Content starts
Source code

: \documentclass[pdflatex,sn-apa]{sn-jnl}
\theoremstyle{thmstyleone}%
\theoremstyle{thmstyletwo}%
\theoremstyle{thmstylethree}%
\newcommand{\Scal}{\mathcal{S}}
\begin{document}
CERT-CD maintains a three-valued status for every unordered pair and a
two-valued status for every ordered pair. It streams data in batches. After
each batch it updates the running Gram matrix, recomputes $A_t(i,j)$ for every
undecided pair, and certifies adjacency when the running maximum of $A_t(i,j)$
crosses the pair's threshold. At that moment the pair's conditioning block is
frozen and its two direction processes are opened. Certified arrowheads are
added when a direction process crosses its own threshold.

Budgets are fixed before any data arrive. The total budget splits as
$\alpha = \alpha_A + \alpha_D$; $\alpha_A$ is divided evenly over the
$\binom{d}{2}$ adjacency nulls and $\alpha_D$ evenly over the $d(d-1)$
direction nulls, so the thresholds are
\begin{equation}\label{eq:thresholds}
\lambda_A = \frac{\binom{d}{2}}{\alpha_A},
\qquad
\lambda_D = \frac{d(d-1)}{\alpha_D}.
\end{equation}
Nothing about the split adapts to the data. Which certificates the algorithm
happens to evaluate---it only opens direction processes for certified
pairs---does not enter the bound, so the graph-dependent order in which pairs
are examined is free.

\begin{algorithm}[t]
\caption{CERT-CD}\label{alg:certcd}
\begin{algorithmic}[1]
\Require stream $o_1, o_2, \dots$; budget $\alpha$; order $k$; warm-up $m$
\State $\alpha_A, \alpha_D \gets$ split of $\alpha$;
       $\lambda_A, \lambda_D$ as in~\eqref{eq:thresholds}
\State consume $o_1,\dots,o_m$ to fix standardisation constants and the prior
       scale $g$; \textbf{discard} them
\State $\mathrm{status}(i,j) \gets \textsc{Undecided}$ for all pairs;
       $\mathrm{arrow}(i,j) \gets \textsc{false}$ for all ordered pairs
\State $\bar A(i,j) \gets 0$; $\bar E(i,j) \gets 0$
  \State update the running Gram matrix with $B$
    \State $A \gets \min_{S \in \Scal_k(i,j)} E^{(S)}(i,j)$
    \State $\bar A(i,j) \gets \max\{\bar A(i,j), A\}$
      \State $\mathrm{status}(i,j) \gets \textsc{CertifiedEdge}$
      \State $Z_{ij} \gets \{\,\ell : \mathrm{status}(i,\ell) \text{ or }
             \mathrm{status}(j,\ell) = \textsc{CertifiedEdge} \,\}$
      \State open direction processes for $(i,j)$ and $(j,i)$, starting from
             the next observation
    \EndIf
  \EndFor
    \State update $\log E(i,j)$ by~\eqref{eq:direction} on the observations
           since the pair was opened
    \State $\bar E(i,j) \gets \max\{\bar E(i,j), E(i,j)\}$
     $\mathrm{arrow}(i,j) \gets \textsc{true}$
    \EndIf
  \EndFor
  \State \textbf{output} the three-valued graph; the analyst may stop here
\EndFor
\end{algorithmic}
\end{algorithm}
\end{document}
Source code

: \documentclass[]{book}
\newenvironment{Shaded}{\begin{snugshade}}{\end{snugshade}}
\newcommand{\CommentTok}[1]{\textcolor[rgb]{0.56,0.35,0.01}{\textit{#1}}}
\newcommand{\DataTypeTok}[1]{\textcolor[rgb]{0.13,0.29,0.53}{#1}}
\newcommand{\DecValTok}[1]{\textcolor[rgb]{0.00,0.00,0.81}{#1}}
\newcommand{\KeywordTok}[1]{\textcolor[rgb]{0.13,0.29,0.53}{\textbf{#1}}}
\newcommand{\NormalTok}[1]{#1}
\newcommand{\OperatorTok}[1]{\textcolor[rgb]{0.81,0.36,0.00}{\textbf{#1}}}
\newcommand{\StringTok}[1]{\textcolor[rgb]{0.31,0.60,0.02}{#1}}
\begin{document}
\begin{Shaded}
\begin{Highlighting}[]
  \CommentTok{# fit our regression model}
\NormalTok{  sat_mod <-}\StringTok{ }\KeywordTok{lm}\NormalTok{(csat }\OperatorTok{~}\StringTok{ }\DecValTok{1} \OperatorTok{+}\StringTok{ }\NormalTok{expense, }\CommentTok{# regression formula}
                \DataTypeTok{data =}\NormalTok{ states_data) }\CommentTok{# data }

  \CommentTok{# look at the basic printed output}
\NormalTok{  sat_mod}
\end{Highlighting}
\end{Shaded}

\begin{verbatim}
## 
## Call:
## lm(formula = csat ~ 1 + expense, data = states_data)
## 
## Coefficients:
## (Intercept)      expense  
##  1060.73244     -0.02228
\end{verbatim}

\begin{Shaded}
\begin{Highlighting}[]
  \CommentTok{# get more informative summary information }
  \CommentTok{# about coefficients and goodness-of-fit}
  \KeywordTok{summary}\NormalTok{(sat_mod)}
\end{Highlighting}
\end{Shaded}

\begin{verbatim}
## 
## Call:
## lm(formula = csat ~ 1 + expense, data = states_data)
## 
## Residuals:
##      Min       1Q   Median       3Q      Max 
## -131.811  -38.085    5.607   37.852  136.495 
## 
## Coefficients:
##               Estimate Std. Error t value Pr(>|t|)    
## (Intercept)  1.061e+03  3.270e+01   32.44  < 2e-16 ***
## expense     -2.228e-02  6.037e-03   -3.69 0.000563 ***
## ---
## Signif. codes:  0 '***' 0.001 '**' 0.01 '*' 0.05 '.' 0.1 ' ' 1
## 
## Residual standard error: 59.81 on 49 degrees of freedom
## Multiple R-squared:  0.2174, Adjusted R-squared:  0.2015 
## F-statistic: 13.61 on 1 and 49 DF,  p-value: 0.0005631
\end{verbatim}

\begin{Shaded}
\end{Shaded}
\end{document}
Content ends
Content starts
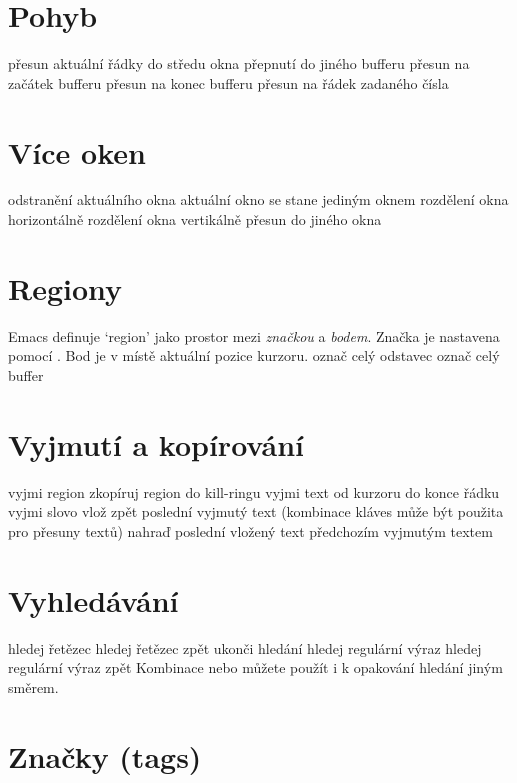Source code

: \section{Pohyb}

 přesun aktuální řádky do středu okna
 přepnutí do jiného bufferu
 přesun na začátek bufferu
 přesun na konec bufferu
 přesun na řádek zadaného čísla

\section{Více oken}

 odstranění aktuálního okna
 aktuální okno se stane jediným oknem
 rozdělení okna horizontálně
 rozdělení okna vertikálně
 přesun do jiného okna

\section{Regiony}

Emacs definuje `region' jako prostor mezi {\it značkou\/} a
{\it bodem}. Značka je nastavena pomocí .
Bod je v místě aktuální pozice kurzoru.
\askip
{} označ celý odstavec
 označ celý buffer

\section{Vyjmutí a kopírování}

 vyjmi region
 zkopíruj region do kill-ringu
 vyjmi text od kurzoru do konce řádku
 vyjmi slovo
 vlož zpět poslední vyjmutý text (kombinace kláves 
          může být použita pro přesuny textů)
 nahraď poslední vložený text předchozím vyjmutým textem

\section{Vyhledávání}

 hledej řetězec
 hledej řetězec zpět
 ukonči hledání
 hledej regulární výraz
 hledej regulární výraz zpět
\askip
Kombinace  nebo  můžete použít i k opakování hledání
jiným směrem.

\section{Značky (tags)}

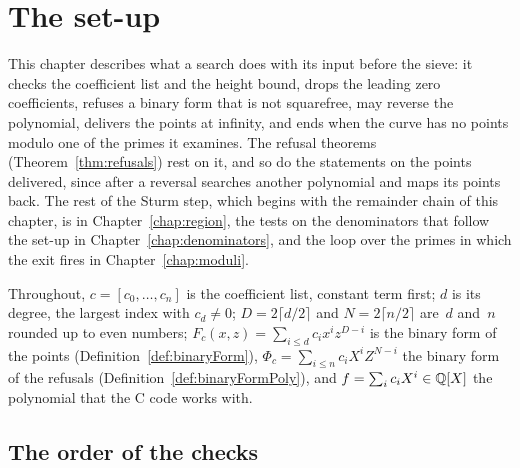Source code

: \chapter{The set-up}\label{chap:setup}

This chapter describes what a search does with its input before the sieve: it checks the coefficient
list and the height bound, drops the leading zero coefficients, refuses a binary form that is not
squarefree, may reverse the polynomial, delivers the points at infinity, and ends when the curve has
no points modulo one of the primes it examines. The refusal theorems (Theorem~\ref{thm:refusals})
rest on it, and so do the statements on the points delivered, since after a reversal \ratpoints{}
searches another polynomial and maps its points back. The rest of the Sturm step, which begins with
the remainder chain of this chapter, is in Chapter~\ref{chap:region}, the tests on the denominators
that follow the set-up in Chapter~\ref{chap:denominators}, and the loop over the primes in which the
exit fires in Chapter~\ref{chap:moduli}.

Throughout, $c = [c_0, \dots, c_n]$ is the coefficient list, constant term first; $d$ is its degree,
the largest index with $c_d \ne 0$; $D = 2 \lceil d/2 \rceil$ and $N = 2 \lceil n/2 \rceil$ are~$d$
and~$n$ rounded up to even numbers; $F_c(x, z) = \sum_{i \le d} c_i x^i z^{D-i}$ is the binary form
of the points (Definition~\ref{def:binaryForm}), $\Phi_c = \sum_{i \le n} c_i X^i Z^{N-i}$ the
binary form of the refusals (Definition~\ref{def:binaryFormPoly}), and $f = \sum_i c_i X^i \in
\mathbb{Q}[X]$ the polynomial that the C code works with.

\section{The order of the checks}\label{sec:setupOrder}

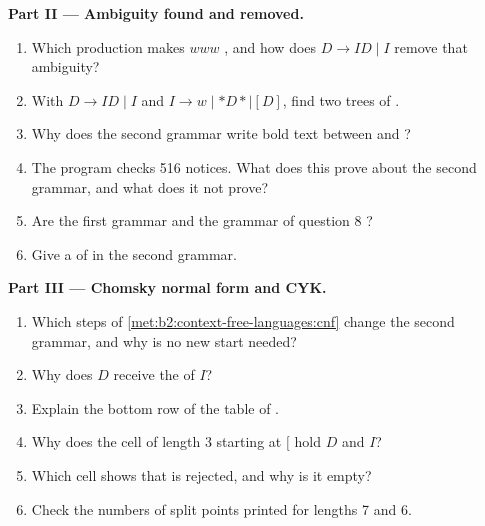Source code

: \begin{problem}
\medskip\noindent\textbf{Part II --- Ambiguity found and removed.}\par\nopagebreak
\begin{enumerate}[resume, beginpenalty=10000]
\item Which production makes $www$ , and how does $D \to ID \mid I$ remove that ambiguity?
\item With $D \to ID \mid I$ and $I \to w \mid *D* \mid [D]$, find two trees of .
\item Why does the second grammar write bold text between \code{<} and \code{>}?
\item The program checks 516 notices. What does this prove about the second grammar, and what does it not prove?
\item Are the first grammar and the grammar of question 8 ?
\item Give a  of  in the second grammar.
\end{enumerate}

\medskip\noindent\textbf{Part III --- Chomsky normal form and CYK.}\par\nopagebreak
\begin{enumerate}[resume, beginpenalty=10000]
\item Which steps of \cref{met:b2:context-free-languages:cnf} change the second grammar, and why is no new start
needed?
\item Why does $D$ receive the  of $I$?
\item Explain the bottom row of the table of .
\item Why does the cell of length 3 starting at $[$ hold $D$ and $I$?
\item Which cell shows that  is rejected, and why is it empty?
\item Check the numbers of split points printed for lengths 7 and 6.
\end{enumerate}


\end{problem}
Content ends
- Your assignment -
Report each line in the preceding entries that holds the string "DecValTok".

- Response to this task -
\newcommand{\DecValTok}[1]{\textcolor[rgb]{0.00,0.00,0.81}{#1}}
\NormalTok{  sat_mod <-}\StringTok{ }\KeywordTok{lm}\NormalTok{(csat }\OperatorTok{~}\StringTok{ }\DecValTok{1} \OperatorTok{+}\StringTok{ }\NormalTok{expense, }\CommentTok{# regression formula}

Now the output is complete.